For every line of the material below, check for the string "codex" and return the line if it is there.

==== Provided data

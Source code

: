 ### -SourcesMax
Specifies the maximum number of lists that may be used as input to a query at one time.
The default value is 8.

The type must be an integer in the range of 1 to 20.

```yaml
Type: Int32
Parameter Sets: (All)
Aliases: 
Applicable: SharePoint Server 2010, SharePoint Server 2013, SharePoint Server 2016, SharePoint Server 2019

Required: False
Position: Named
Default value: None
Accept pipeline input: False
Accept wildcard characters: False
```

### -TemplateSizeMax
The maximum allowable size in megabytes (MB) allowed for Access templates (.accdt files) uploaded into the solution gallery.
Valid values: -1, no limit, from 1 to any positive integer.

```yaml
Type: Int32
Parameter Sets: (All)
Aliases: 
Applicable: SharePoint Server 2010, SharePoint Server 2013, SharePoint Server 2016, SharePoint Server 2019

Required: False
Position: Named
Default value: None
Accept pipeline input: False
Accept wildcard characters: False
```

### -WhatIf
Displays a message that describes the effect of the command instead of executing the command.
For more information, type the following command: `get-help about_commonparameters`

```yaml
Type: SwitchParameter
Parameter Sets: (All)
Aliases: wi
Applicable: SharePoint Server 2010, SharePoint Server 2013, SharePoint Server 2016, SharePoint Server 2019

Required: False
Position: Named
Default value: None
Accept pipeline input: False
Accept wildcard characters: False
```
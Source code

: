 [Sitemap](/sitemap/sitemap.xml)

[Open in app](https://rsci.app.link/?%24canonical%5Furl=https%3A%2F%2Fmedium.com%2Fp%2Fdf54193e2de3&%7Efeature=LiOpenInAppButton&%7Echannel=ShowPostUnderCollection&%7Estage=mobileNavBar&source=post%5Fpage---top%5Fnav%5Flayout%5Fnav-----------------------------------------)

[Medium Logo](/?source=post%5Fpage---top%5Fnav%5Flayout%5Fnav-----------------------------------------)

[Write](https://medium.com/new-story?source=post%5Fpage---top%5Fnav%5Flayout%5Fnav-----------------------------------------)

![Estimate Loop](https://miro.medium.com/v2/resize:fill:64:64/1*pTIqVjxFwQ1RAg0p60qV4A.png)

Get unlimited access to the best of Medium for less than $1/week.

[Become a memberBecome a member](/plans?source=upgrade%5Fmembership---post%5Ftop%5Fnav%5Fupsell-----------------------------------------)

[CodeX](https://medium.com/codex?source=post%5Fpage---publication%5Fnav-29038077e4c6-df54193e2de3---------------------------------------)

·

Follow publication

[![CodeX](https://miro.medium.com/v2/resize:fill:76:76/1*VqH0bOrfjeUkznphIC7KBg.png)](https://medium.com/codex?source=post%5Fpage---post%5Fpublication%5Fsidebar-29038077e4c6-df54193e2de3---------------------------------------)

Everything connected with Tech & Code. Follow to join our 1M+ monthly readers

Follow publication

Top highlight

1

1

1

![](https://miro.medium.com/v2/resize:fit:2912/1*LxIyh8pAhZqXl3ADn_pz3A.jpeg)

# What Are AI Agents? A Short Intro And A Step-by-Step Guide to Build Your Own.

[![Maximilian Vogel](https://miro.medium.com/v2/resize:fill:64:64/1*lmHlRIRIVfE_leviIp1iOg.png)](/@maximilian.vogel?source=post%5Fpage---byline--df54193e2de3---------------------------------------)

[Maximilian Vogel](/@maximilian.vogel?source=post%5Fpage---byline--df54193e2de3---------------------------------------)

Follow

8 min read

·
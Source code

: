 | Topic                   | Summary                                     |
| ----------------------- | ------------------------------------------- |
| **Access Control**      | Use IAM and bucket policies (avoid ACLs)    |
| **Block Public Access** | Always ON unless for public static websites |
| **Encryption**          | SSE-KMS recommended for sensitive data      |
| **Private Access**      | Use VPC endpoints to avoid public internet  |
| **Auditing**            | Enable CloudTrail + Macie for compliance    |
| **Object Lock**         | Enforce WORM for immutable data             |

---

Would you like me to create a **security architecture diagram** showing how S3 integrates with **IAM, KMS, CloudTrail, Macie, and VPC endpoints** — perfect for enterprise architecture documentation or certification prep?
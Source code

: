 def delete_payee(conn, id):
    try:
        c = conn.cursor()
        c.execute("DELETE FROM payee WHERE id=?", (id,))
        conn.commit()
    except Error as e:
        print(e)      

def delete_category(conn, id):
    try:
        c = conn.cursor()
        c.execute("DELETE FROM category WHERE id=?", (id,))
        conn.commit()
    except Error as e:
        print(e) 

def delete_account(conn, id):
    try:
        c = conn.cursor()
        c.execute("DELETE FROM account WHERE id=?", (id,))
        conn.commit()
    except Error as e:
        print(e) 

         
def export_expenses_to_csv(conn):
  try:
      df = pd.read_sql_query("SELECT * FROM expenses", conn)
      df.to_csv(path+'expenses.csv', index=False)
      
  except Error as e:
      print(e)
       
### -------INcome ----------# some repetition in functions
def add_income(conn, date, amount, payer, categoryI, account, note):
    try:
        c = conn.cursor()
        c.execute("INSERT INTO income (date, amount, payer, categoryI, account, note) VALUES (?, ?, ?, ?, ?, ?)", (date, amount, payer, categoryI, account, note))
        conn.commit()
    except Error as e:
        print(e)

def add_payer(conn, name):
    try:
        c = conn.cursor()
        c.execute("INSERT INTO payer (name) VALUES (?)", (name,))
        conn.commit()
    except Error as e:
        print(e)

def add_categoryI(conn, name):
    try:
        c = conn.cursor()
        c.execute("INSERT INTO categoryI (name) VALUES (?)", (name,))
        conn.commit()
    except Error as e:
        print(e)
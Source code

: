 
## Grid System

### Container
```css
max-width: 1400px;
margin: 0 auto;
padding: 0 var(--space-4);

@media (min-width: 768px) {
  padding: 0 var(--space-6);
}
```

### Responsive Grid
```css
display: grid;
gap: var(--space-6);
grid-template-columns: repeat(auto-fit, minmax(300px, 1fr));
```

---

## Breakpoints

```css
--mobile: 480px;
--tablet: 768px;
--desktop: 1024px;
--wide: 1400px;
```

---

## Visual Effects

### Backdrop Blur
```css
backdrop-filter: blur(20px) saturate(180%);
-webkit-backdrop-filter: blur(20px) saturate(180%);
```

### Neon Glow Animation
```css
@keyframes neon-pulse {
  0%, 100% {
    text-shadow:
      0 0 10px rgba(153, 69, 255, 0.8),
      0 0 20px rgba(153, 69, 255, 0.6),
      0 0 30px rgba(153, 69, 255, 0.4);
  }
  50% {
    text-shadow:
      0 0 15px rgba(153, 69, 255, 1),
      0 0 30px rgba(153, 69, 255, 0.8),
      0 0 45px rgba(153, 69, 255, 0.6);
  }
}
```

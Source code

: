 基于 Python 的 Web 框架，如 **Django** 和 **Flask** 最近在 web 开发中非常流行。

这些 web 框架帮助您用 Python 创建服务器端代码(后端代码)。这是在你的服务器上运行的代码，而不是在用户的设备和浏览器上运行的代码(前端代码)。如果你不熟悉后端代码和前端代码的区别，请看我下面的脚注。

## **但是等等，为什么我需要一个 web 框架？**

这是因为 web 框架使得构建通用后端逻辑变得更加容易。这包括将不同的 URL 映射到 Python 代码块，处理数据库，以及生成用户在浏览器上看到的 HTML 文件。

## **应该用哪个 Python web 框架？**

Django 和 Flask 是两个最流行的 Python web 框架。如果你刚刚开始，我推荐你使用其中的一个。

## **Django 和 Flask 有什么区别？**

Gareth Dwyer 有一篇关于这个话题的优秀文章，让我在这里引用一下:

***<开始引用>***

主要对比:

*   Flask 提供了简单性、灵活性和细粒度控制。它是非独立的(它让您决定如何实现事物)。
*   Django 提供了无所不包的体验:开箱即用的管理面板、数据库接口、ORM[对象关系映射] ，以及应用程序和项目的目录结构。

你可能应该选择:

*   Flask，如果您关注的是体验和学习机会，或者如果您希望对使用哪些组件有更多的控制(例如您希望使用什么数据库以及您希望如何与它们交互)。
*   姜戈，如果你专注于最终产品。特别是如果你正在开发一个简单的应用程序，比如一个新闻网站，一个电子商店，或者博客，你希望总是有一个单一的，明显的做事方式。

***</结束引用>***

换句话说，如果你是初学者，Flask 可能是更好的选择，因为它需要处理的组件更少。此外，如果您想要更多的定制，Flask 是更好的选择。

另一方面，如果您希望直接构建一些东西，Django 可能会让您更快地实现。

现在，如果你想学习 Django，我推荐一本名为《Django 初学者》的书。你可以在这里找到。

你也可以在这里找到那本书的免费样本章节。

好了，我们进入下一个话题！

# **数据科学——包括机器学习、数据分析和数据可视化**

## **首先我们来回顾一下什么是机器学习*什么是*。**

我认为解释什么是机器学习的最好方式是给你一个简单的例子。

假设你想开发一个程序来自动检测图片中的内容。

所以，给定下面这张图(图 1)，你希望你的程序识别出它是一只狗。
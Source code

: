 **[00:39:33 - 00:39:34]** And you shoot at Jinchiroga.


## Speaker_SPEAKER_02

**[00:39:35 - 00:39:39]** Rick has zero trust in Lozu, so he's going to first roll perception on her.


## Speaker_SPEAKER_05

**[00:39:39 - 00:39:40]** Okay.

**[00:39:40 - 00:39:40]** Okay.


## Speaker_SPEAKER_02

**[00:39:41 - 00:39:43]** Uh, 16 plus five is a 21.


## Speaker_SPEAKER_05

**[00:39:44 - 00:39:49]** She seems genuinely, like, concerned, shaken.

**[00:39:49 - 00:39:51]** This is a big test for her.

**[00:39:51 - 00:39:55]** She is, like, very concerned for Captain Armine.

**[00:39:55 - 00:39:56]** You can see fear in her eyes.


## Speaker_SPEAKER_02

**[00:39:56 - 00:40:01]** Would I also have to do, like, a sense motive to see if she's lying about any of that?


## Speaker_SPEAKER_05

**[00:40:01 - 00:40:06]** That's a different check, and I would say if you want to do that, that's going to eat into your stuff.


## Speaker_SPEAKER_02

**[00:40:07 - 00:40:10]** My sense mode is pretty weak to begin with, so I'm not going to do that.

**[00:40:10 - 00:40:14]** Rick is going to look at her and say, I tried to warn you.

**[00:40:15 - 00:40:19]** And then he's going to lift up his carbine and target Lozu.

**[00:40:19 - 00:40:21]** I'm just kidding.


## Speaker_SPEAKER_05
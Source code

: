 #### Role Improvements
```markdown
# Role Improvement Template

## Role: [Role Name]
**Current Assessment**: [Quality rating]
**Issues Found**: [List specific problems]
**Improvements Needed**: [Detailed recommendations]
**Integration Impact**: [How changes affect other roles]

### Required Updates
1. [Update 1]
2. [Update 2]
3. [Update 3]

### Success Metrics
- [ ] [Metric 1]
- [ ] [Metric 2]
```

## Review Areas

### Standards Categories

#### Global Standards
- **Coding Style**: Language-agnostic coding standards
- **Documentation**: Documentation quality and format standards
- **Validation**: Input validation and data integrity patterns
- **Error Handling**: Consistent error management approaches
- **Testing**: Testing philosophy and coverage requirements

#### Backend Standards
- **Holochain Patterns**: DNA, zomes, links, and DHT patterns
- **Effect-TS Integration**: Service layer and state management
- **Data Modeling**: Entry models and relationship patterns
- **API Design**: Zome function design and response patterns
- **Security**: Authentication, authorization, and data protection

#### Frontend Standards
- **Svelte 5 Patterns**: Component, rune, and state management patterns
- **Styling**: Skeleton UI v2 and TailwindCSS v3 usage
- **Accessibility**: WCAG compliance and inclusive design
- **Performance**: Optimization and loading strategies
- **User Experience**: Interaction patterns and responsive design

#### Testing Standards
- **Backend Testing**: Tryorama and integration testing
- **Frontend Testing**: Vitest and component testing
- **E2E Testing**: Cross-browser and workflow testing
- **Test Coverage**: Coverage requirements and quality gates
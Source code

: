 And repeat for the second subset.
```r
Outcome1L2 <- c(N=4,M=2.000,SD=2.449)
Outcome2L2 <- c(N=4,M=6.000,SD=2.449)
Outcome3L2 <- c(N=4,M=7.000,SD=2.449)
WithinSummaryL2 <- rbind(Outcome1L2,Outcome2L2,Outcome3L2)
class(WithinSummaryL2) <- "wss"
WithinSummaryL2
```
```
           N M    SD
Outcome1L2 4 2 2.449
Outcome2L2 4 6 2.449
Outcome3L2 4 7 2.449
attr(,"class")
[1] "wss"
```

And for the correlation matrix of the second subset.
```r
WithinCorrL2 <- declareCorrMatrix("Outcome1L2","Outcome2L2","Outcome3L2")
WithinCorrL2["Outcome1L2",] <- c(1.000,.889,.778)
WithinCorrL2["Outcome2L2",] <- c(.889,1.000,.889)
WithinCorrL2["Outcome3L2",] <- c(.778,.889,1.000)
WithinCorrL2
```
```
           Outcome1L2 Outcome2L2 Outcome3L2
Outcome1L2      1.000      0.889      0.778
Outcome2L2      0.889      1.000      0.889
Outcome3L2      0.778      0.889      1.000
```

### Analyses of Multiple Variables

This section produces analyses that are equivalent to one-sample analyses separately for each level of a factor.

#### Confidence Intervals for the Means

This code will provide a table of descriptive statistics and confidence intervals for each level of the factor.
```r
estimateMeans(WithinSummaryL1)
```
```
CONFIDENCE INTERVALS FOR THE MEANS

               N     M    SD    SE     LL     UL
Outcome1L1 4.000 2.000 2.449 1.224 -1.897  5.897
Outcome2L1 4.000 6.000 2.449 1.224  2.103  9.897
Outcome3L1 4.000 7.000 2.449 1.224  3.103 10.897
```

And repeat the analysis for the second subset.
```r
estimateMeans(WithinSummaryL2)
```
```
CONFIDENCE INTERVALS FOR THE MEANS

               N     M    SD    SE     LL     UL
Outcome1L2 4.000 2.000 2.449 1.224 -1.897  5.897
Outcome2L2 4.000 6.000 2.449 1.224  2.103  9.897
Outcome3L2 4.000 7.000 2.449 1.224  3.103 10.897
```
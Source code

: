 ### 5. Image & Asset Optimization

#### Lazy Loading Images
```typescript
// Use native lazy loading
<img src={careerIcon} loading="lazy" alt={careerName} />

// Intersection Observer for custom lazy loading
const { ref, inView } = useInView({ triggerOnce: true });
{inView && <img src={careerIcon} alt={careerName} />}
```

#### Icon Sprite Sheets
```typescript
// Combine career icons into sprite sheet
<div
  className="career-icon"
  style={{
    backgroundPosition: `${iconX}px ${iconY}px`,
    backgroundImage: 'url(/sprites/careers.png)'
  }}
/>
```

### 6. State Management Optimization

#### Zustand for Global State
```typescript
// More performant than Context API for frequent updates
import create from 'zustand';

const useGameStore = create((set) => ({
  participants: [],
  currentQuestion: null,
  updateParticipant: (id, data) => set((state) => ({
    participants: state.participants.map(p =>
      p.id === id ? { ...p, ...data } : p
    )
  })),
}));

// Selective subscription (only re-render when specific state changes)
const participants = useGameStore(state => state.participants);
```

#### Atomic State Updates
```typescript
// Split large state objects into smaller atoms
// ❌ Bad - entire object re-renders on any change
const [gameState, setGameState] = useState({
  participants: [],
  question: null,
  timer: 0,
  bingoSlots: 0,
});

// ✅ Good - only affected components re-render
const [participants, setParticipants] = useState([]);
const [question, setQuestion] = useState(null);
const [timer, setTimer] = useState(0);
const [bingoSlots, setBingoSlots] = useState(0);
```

========

Response to this exercise ▸
[CodeX](https://medium.com/codex?source=post%5Fpage---publication%5Fnav-29038077e4c6-df54193e2de3---------------------------------------)
[![CodeX](https://miro.medium.com/v2/resize:fill:76:76/1*VqH0bOrfjeUkznphIC7KBg.png)](https://medium.com/codex?source=post%5Fpage---post%5Fpublication%5Fsidebar-29038077e4c6-df54193e2de3---------------------------------------)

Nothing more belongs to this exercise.